> _ACTIVITY_
For each line below that holds the string "repository", add one to a tally; report that tally alone.

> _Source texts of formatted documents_
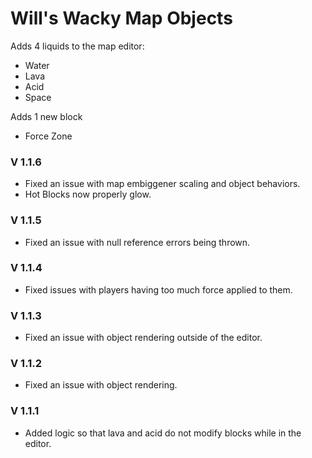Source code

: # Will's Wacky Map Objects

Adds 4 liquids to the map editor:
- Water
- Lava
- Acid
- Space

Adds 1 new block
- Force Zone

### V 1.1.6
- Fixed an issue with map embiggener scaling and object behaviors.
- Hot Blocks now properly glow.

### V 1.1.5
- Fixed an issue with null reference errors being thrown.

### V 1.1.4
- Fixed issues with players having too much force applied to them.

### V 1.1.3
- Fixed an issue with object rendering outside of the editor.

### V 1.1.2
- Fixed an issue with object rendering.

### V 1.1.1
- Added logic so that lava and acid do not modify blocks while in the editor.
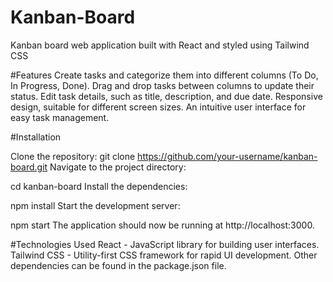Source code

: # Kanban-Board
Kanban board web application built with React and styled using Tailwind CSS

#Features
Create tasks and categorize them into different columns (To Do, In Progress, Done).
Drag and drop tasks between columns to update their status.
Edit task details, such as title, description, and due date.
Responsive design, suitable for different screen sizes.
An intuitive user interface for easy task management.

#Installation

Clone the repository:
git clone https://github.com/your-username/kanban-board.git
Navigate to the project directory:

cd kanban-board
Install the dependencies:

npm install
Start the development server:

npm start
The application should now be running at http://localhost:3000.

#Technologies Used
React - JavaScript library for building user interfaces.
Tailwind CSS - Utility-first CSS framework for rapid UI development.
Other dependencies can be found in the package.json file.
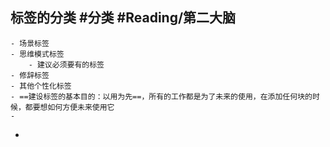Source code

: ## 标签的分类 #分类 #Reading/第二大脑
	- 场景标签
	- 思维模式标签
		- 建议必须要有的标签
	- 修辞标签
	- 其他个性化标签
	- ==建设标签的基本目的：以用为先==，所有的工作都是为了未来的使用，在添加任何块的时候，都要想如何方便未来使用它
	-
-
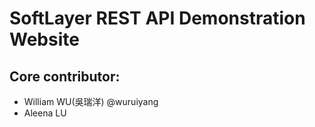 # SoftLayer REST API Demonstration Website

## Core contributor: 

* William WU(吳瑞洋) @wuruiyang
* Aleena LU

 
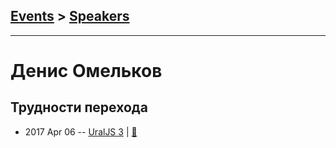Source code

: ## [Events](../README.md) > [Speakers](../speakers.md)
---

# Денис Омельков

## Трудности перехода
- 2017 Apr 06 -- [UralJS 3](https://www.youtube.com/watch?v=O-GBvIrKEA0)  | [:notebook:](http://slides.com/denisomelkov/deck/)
--
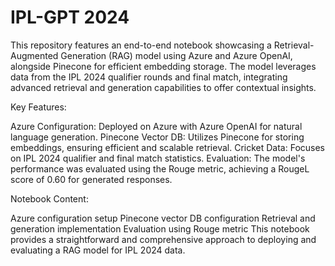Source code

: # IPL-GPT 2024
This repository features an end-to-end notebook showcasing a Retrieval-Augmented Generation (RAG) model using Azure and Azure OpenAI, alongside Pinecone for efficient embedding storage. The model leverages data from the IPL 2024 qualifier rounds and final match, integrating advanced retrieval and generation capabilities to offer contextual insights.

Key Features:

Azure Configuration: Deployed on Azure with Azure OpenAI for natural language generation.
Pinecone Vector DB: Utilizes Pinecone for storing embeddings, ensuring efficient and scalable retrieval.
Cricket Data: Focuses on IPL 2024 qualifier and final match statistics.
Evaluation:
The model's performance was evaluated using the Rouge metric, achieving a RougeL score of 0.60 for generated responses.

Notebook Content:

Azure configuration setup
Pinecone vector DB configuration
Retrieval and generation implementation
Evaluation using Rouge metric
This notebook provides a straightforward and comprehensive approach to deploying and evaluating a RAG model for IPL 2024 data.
...
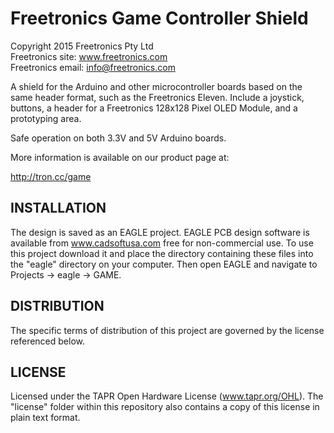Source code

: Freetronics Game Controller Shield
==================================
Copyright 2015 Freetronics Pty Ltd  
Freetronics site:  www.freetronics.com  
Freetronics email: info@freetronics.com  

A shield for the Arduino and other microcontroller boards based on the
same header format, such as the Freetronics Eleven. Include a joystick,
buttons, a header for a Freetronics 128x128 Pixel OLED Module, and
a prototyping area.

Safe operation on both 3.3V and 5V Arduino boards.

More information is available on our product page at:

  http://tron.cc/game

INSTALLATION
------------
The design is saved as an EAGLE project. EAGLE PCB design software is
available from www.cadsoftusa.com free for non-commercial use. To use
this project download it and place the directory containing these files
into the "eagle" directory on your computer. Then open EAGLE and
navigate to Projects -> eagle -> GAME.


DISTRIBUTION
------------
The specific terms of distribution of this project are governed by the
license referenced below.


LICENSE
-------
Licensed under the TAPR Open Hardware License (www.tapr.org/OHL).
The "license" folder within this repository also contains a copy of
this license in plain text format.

> _FINAL ANSWER_
3